Tüm bu ve buna benzer ifadeler, bugüne kadar tasavvuf düşünürlerimizin yüzyıllardır dile getirdikleri, fakat anlaşılması ve anlatılması zor söylemlerdi. Çünkü bilimsel ayağı eksik kalıyordu!

Bu konuda bizim tasavvuf edebiyatımızda dile getirilen ifadelerin bir kısmını da kısaca şöyle sıralayabiliriz:

“Her şey fanidir, Baki olan Allah’tır.” (Kur’an)

“Her şey yok olucudur, var olan sadece O’dur.” (Kur’an)

“O’ndan başka güç, kuvvet sahibi bir varlık yok.” (Kur’an)

“Nerede olursanız olun; O, sizinle beraberdir.” (Kur’an)

“Bu dünya yalan dünya!” (Anonim)

“Bir ben vardır bende benden içeri!” (Yunus Emre)

“Ene’l Hakk!” (Hallac-ı Mansur)

“Küçük insan büyük alemin yani makro kozmosun bir minyatürüdür.”  (Muhyiddin-i A’rabi)

“İnsan, düşünceden ibarettir; gerisi et ve kemiktir.” (Mevlana)

“Hoşça bak zatına kim zübde-i alemsin sen.’’ (Kendine iyi bak ki, alemin özü sensin.) ( Şeyh Galip)

Tüm bu ifadeler ve söylemlerle kuantum fiziği bilgileri ışığında bilim insanlarının dile getirdiği cümleler neredeyse satırı satırına aynıdır.

Newton fiziği kurallarıyla bilinen dini yani şer’i kuralları benzeştirirsek, Kuantum fiziği kuralları ile de ledün ilmini benzeştirmemiz yanlış olmaz.

Newton fiziğine göre her varlık, diğer varlıklardan farklıdır. Varlıklar arasında belirli kurallar geçerlidir. Şer’i kurallara göre de her insan, diğer insanlardan farklıdır. İnsanlar arasında da hukuk kuralları geçerlidir.

Kuantum fiziğine göre, tek bir varlık vardır.
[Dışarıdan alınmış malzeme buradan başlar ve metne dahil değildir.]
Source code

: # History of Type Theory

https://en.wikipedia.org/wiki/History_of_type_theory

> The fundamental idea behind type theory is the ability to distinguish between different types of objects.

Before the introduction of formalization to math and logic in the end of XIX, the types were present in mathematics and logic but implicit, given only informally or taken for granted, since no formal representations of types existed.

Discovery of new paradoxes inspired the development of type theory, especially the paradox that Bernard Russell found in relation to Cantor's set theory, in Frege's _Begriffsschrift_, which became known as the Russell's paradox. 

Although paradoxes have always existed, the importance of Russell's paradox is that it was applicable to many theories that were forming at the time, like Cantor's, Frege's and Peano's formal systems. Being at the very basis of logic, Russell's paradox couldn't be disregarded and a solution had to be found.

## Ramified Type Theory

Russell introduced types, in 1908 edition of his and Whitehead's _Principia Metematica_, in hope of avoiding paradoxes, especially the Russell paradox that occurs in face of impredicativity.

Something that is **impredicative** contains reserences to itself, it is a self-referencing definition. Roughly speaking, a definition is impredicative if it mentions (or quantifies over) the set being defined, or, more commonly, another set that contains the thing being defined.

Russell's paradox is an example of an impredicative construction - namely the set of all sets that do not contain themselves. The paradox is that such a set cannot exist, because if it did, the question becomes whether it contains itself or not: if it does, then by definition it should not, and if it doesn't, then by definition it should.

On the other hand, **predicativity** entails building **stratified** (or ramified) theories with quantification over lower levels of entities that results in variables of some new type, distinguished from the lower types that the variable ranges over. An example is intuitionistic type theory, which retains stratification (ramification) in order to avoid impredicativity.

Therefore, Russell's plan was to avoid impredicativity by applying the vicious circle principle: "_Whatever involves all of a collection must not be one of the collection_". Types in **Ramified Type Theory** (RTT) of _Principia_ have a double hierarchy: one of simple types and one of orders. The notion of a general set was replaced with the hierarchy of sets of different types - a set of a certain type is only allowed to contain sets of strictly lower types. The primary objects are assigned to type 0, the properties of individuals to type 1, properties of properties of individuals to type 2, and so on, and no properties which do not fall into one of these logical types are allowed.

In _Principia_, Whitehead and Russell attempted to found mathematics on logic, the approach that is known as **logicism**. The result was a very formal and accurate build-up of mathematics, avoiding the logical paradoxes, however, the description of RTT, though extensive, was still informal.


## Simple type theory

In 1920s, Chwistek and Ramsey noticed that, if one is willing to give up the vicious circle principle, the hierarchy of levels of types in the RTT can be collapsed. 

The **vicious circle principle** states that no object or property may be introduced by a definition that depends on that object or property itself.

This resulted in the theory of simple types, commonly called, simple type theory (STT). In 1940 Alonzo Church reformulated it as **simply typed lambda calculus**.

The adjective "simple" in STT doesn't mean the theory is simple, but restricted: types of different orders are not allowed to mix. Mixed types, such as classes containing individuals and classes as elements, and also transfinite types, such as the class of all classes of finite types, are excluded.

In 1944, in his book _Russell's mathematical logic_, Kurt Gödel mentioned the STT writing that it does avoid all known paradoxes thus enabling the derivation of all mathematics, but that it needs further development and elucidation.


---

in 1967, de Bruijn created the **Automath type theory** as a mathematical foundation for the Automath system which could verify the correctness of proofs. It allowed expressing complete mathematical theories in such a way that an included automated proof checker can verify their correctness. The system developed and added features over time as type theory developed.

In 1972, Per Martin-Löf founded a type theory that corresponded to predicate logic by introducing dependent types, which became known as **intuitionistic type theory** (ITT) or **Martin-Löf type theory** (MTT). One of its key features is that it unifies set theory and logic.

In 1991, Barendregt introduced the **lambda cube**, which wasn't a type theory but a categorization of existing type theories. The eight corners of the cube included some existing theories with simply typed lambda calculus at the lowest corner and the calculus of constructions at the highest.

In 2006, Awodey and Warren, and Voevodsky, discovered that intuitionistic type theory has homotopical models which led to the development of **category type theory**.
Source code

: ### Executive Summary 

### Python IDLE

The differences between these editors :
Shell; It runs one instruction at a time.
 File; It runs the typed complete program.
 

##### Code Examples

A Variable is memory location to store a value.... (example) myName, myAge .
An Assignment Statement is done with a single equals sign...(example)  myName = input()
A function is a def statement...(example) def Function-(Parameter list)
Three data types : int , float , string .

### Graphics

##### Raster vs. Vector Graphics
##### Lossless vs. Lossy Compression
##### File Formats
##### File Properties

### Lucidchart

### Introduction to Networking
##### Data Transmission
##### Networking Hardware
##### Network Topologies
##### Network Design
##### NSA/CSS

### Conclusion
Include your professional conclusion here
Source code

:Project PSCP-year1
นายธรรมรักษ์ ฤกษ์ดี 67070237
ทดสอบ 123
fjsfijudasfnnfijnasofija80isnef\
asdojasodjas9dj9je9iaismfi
Buna “Birleşik alan” veya “Tek bir bilinç” de denmektedir.

Benzer şekilde, Hakikat yani Ledün ilmine göre de gerçekte tek bir varlık vardır. O’na da “Hakk” veya “ Hu” gibi isimler verilmektedir.

Bugün bilim insanları, Newton fiziği ile Kuantum fiziğini birlikte değerlendirebilecek “Her şeyin Teorisi” adı altında bir teoriyi oluşturup hayata geçirme gayreti içindeler.
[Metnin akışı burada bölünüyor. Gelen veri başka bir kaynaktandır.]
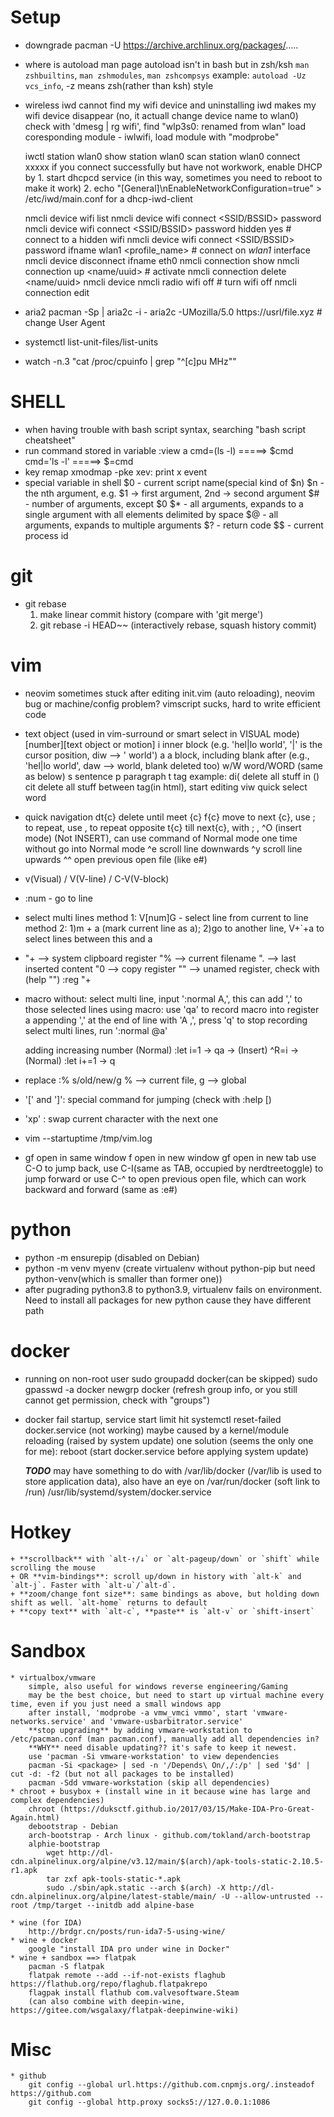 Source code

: # Setup
* downgrade
	pacman -U https://archive.archlinux.org/packages/.....
* where is autoload man page
	autoload isn't in bash but in zsh/ksh
	`man zshbuiltins`, `man zshmodules`, `man zshcompsys`
	example: `autoload -Uz vcs_info`, -z means zsh(rather than ksh) style
* wireless
	iwd cannot find my wifi device and uninstalling iwd makes my wifi device disappear
	(no, it actuall change device name to wlan0) check with 'dmesg | rg wifi', find "wlp3s0: renamed from wlan"
	load coresponding module - iwlwifi, load module with "modprobe"

	iwctl
	station wlan0 show
	station wlan0 scan
	station wlan0 connect xxxxx
	if you connect successfully but have not workwork, enable DHCP by
		1. start dhcpcd service (in this way, sometimes you need to reboot to make it work)
		2. echo "[General]\nEnableNetworkConfiguration=true" > /etc/iwd/main.conf for a dhcp-iwd-client

	nmcli device wifi list
	nmcli device wifi connect <SSID/BSSID> password <password>
	nmcli device wifi connect <SSID/BSSID> password <password> hidden yes # connect to a hidden wifi
	nmcli device wifi connect <SSID/BSSID> password <password> ifname wlan1 <profile_name> # connect on *wlan1* interface
	nmcli device disconnect ifname eth0
	nmcli connection show
	nmcli connection up <name/uuid> # activate
	nmcli connection delete <name/uuid>
	nmcli device
	nmcli radio wifi off # turn wifi off
	nmcli connection edit <connection name>
* aria2
	pacman -Sp <package> | aria2c -i -
	aria2c -UMozilla/5.0 https://usrl/file.xyz # change User Agent
* systemctl list-unit-files/list-units
* watch -n.3 "cat /proc/cpuinfo | grep \"^[c]pu MHz\""


# SHELL
* when having trouble with bash script syntax, searching "bash script cheatsheet"
* run command stored in variable
:view a
	cmd=(ls -l) =====> $cmd
	cmd='ls -l' =====> $=cmd
* key remap
	xmodmap -pke
	xev: print x event
* special variable in shell
	$0 - current script name(special kind of $n)
	$n - the nth argument, e.g. $1 -> first argument, 2nd -> second argument
	$# - number of arguments, except $0
	$* - all arguments, expands to a single argument with all elements delimited by space
	$@ - all arguments, expands to multiple arguments
	$? - return code
	$$ - current process id

# git
* git rebase
	1. make linear commit history (compare with 'git merge')
	2. git rebase -i HEAD~~ (interactively rebase, squash history commit)

# vim

* neovim sometimes stuck after editing init.vim (auto reloading), neovim bug or machine/config problem?
	vimscript sucks, hard to write efficient code
* text object (used in vim-surround or smart select in VISUAL mode)
	[number]<command>[text object or motion]
	i			inner block (e.g. 'hel|lo world', '|' is the cursor position, diw --> ' world')
	a			a block, including blank after (e.g., 'hel|lo world', daw --> world, blank deleted too)
	w/W		word/WORD (same as below)
	s			sentence
	p			paragraph
	t			tag
	example:
		di(					delete all stuff in ()
		cit					delete all stuff between tag(in html), start editing
		viw					quick select word
* quick navigation
	dt{c}				delete until meet {c}
	f{c}				move to next {c}, use ; to repeat, use , to repeat opposite
	t{c}				till next{c}, with ; ,
	^O					(insert mode) (Not INSERT), can use command of Normal mode one time without go into Normal mode
	^e					scroll line downwards
	^y					scroll line upwards
	^^					open previous open file (like e#)
* v(Visual) / V(V-line) / C-V(V-block)
* :num - go to line <num>
* select multi lines
	method 1: V[num]G - select line from current to line <num>
	method 2: 1)m + a (mark current line as a); 2)go to another line, V+`+a to select lines between this and a
* "+ --> system clipboard register
	"% --> current filename
	". --> last inserted content
	"0 --> copy register
	"" --> unamed register, check with (help "")
	:reg "+
* macro
	without: select multi line, input ':normal A,', this can add ',' to those selected lines
	using macro:
		use 'qa' to record macro into register a
		appending ',' at the end of line with 'A ,', press 'q' to stop recording
		select multi lines, run ':normal @a'

	adding increasing number
		(Normal) :let i=1 -> qa -> (Insert) ^R=i -> (Normal) :let i+=1 -> q
* replace
	:% s/old/new/g				% --> current file, g --> global
* '[' and ']': special command for jumping (check with :help [)
* 'xp' : swap current character with the next one
* vim --startuptime /tmp/vim.log
* gf				open in same window
	<c-w>f		open in new window
	<c-w>gf		open in new tab
	use C-O to jump back, use C-I(same as TAB, occupied by nerdtreetoggle) to jump forward
	or use C-^ to open previous open file, which can work backward and forward (same as :e#)


# python
* python -m ensurepip (disabled on Debian)
* python -m venv myenv (create virtualenv without python-pip but need python-venv(which is smaller than former one))
* after pugrading python3.8 to python3.9, virtualenv fails on environment. Need to install all packages for new python
cause they have different path

# docker
* running on non-root user
	sudo groupadd docker(can be skipped)
	sudo gpasswd -a <user name> docker
	newgrp docker (refresh group info, or you still cannot get permission, check with "groups")
* docker fail startup, service start limit hit
	systemctl reset-failed docker.service (not working)
	maybe caused by a kernel/module reloading (raised by system update)
	one solution (seems the only one for me): reboot (start docker.service before applying system update)

	***TODO***
	may have something to do with /var/lib/docker (/var/lib is used to store application data), also have an eye on /var/run/docker (soft link to /run)
	/usr/lib/systemd/system/docker.service

# Hotkey
	+ **scrollback** with `alt-↑/↓` or `alt-pageup/down` or `shift` while scrolling the mouse
	+ OR **vim-bindings**: scroll up/down in history with `alt-k` and `alt-j`. Faster with `alt-u`/`alt-d`.
	+ **zoom/change font size**: same bindings as above, but holding down shift as well. `alt-home` returns to default
	+ **copy text** with `alt-c`, **paste** is `alt-v` or `shift-insert`

# Sandbox
	* virtualbox/vmware
		simple, also useful for windows reverse engineering/Gaming
		may be the best choice, but need to start up virtual machine every time, even if you just need a small windows app
		after install, 'modprobe -a vmw_vmci vmmo', start 'vmware-networks.service' and 'vmware-usbarbitrator.service'
		**stop upgrading** by adding vmware-workstation to /etc/pacman.conf (man pacman.conf), manually add all dependencies in?
		**WHY** need disable updating?? it's safe to keep it newest.
		use 'pacman -Si vmware-workstation' to view dependencies
		pacman -Si <package> | sed -n '/Depends\ On/,/:/p' | sed '$d' | cut -d: -f2 (but not all packages to be installed)
		pacman -Sdd vmware-workstation (skip all dependencies)
	* chroot + busybox + (install wine in it because wine has large and complex dependencies)
		chroot (https://duksctf.github.io/2017/03/15/Make-IDA-Pro-Great-Again.html)
		debootstrap - Debian
		arch-bootstrap - Arch linux - github.com/tokland/arch-bootstrap
		alphie-bootstrap
			wget http://dl-cdn.alpinelinux.org/alpine/v3.12/main/$(arch)/apk-tools-static-2.10.5-r1.apk
			tar zxf apk-tools-static-*.apk
			sudo ./sbin/apk.static --arch $(arch) -X http://dl-cdn.alpinelinux.org/alpine/latest-stable/main/ -U --allow-untrusted --root /tmp/target --initdb add alpine-base

	* wine (for IDA)
		http://brdgr.cn/posts/run-ida7-5-using-wine/
	* wine + docker
		google "install IDA pro under wine in Docker"
	* wine + sandbox ==> flatpak
		pacman -S flatpak
		flatpak remote --add --if-not-exists flaghub https://flathub.org/repo/flaghub.flatpakrepo
		flagpak install flathub com.valvesoftware.Steam
		(can also combine with deepin-wine, https://gitee.com/wsgalaxy/flatpak-deepinwine-wiki)

# Misc
	* github
		git config --global url.https://github.com.cnpmjs.org/.insteadof https://github.com
		git config --global http.proxy socks5://127.0.0.1:1086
Tasavvuf ehli olan Hakk dostları da Şer’i bilgiler ile Hakikat yani Ledün bilgilerini birleştirme hususunda çok büyük gayret gösterdiler. Bu birleştirmeleri gerçekleştiren çok kıymetli şahsiyetler içinde bulundukları topluma ve tüm insanlığa ışık olmuşlar ve onlara yol göstermişlerdir.

Sadece Şer’i yani dini bilgileri bilen, ancak Hakikat bilgilerini bilmeyen kişilere: “Fasık yani günahkar”; Hakikat bilgilerini bilmesine rağmen, Şer’i yani dini bilgileri yaşantısında göstermeyen kişilere: “Zındık”; Hakikat bilincine göre Şer’i kuralları uygulayan kişilere de: “Evliya” denmiştir.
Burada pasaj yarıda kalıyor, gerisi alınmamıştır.